Task to carry out —
Provide the number of lines below containing the word "Επιπλέον", without any other words.

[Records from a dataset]
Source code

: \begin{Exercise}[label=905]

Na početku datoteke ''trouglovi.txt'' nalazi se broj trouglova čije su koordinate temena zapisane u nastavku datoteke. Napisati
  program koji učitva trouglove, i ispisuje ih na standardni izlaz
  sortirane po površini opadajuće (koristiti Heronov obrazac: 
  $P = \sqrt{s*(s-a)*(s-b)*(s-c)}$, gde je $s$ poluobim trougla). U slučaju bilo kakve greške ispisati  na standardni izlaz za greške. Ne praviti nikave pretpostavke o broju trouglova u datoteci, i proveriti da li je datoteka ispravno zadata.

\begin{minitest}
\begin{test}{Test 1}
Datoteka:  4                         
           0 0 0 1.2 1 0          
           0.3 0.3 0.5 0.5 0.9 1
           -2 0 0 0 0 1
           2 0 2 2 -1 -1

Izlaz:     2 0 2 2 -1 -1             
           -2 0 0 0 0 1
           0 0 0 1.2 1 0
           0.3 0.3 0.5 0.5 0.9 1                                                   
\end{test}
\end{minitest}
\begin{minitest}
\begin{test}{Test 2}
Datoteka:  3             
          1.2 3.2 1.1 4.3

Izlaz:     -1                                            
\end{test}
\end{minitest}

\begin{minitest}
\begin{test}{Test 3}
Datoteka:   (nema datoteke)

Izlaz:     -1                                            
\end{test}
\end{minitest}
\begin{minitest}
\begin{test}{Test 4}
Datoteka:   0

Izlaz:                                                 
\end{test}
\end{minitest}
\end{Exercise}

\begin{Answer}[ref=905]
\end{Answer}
* * *
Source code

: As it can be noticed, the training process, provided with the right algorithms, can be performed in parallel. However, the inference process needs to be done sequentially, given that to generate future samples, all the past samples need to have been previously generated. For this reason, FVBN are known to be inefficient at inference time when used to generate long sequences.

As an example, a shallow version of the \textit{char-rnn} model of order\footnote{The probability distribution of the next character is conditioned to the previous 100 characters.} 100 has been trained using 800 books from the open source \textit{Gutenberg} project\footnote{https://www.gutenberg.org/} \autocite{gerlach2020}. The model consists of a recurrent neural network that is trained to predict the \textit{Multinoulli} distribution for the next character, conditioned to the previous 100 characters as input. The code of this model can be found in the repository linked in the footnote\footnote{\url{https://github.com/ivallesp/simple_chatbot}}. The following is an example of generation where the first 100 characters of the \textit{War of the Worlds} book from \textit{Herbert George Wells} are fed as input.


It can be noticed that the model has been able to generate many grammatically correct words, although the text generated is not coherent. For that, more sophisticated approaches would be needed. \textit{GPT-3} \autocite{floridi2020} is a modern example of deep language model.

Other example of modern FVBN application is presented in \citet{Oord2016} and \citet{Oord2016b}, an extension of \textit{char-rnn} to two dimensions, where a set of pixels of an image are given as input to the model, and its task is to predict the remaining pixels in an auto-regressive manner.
...
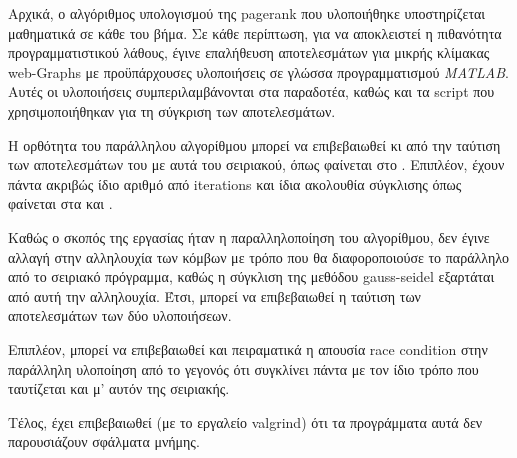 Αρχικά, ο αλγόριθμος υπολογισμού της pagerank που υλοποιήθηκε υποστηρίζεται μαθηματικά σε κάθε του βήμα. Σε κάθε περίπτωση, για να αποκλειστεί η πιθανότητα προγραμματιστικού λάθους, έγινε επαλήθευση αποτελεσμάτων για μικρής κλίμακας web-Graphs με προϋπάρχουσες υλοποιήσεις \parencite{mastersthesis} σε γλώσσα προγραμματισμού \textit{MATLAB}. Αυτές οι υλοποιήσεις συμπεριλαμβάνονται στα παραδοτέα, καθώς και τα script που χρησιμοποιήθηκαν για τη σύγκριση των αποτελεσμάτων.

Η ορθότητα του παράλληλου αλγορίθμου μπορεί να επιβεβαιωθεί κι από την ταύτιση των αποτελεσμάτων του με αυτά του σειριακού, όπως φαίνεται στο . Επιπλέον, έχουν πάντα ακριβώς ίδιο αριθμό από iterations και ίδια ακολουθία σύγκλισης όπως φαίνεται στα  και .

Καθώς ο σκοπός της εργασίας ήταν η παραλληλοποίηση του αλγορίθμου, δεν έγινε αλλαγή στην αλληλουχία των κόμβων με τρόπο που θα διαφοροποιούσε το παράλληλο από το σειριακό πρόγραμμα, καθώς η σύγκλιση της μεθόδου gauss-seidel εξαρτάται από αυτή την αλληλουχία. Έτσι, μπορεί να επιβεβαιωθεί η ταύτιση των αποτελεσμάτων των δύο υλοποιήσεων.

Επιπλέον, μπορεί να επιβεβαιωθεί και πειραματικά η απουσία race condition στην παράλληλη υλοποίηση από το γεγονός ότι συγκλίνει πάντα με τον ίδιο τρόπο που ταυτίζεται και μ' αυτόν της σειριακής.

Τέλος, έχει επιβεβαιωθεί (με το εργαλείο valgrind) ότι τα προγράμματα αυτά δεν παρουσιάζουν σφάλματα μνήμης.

Response —
2